» **What to work on**
Look below for lines that hold the string "payments" and copy each one.

(Stored data entries)
-*-
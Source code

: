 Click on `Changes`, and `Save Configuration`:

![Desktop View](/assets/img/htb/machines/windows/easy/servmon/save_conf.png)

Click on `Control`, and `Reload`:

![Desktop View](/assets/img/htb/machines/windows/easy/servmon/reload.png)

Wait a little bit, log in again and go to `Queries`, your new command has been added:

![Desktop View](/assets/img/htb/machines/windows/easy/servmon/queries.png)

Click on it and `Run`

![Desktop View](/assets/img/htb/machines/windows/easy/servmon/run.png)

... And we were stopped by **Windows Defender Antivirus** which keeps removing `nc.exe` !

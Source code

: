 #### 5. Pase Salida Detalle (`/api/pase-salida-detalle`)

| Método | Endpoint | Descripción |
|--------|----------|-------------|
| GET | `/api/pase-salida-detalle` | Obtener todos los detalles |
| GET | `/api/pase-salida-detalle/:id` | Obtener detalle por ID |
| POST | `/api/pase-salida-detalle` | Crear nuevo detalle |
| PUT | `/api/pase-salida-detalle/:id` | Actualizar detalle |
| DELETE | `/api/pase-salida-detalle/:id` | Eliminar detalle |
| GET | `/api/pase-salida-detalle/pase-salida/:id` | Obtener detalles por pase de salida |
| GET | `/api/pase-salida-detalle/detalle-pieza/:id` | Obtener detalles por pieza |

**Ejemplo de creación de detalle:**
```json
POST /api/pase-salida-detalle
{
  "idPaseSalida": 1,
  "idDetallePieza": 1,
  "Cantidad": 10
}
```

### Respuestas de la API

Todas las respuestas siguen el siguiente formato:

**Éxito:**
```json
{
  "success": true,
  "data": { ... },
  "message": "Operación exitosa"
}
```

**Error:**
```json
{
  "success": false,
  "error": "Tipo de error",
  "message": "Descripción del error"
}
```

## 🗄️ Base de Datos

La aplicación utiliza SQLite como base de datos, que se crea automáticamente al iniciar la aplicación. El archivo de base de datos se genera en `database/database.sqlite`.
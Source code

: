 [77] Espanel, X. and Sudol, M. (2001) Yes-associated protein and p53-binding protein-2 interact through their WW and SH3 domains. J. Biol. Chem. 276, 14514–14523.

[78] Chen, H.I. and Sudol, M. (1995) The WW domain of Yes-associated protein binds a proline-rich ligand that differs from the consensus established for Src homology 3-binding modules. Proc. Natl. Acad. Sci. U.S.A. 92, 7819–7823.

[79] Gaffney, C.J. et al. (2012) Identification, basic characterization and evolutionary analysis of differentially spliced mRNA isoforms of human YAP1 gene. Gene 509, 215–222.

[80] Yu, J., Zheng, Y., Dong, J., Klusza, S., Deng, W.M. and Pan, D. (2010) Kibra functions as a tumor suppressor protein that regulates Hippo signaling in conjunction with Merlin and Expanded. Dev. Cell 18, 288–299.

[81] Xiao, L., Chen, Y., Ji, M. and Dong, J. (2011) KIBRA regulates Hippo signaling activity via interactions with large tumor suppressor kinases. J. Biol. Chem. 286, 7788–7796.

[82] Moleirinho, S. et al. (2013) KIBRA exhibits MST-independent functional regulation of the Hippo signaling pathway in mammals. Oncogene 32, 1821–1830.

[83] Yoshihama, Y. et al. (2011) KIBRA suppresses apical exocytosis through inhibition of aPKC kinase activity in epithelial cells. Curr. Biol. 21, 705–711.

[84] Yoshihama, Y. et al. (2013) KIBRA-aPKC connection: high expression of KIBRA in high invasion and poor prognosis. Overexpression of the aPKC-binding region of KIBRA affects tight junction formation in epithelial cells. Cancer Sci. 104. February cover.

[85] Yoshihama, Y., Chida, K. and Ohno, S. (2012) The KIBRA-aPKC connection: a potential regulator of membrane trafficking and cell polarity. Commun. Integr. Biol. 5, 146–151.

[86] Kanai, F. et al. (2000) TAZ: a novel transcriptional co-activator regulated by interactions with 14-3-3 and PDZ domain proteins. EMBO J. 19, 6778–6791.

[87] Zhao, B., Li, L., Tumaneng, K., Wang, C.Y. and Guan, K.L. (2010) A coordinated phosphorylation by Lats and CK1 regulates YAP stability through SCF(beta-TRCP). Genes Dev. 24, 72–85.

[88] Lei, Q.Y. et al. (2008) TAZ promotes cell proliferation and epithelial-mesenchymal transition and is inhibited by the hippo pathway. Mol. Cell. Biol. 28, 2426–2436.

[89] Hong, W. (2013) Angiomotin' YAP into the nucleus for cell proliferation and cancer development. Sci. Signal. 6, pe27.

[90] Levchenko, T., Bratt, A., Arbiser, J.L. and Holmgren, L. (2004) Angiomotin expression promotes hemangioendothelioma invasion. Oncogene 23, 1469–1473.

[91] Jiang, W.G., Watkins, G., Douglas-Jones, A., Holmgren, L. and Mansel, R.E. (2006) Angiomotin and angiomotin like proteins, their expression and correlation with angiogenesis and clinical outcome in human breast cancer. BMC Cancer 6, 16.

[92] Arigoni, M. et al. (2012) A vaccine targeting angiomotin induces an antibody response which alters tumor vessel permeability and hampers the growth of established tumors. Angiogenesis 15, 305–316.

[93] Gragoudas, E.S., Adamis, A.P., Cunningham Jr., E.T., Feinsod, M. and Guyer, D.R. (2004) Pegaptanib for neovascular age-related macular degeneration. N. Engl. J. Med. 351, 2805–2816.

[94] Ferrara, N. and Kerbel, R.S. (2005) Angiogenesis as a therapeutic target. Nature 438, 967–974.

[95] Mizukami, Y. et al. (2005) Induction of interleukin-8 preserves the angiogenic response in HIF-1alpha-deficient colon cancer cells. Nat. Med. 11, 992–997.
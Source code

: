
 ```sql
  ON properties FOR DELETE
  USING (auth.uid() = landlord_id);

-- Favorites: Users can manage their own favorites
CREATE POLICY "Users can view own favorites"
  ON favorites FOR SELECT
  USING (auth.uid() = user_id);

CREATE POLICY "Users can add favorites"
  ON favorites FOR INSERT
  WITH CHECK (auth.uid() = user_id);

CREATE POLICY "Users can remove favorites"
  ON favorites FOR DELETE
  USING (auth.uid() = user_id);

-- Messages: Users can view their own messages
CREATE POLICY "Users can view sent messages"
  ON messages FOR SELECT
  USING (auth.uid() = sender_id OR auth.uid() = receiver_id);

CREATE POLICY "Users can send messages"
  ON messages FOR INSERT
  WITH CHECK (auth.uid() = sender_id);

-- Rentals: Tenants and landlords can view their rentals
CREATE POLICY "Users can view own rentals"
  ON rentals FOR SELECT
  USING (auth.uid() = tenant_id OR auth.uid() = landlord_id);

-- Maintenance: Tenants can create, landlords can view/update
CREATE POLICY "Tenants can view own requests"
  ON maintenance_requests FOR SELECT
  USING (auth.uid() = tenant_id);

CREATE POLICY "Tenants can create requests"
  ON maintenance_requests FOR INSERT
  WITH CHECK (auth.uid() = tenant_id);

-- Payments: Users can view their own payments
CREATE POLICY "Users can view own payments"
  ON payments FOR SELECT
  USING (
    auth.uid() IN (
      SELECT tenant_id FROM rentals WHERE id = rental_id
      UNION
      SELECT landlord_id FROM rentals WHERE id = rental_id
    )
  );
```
-*-
» **Written solution**
-- Payments: Users can view their own payments
CREATE POLICY "Users can view own payments"
  ON payments FOR SELECT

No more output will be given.